We don't often share with others the things that make us amazing.
We don't say, “Hey, I'm amazing. Listen to this.”
I mean, we just don't. It's uncomfortable.
But see that girl in the photo above? In the middle? That girl is sick. She's been sick in one way or another since 2013. She's got an IV port in her arm for 6? 8? weeks of daily Rocephin, to treat what the doctors think is Lyme disease. (They'll turn out to be close.) She's gained a bunch of weight by the time this photo is taken. Her eyes have been frozen wide open — as if terrified or staring — for months, and she had to focus all of her energy and attention for several minutes to arrange her face in the shape of the sort-of smile you see in the photo. Her face hasn't worked right since 2015. Every muscle in her body is tight and/or tremor-y all day long, every day; you can see it in her neck, if you look. She can walk, but her left arm doesn't swing correctly, so it doesn't look or feel right. Her brain is too frozen and traumatized to read, watch tv, listen to music, scroll Facebook. She mostly sits in a chair. She is savagely depressed and blindingly anxious. The UVA neurologists who evaluated her for Parkinson's Disease said no, it's Functional Neurological Disorder. “Shell Shock,” like the World War I soldiers. Try physical therapy. By the time she finds the doctor who orders the tests that show that it's biotoxin illness caused by exposure to actinomycetes bacteria in a water-damaged building, she's spent 28 cumulative days in the inpatient behavioral health unit because the despair and lack of relief became too much to handle outside of a hospital setting.
So, the amazing part?
That human life can hold such profound suffering. That — as I have learned to the core of my being — the impossible happens every day. Once it happens to you, you know without a doubt that this is true. (And it has happened to all of us, hasn't it, these past two years.)

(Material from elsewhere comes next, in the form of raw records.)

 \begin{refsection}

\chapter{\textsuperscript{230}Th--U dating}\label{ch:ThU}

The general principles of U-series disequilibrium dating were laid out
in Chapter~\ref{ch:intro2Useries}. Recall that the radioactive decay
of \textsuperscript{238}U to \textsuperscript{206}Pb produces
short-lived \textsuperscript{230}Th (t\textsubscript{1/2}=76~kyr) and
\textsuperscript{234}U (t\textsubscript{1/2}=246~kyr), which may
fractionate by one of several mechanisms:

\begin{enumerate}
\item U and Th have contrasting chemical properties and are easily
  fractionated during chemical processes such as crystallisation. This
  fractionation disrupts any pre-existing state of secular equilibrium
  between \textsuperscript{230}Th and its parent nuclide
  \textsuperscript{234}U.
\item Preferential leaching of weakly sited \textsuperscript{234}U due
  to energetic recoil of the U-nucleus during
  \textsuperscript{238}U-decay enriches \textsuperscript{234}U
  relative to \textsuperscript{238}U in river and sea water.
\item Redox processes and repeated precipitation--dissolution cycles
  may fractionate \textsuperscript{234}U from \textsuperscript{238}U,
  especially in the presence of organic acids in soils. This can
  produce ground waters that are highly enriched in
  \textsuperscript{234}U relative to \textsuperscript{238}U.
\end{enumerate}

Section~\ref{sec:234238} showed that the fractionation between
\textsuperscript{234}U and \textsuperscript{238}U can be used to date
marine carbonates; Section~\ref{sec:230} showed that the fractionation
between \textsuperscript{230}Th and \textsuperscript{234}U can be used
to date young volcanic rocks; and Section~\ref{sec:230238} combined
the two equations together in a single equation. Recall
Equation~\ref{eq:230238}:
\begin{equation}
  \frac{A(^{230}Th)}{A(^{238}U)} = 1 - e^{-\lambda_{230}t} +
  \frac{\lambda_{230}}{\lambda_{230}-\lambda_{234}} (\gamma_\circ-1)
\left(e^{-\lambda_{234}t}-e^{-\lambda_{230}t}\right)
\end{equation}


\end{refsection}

On the other hand, do you see what's awesome about this? The impossible happens every day. All the things you want, all the things you think, “I could never. That's impossible.” — think of one of those things. Entirely possible.
I don't share my story to say, “Look at me.” I share it to say, “Come with me.” Impossible things are entirely possible, you are amazing, and your people are waiting.
I'm better now. Not better better, but better. And I get to help people articulate who and what they are. I get to help them home in on who and what they're for. I help them put up the Bat-Signal to call forth the people who need them.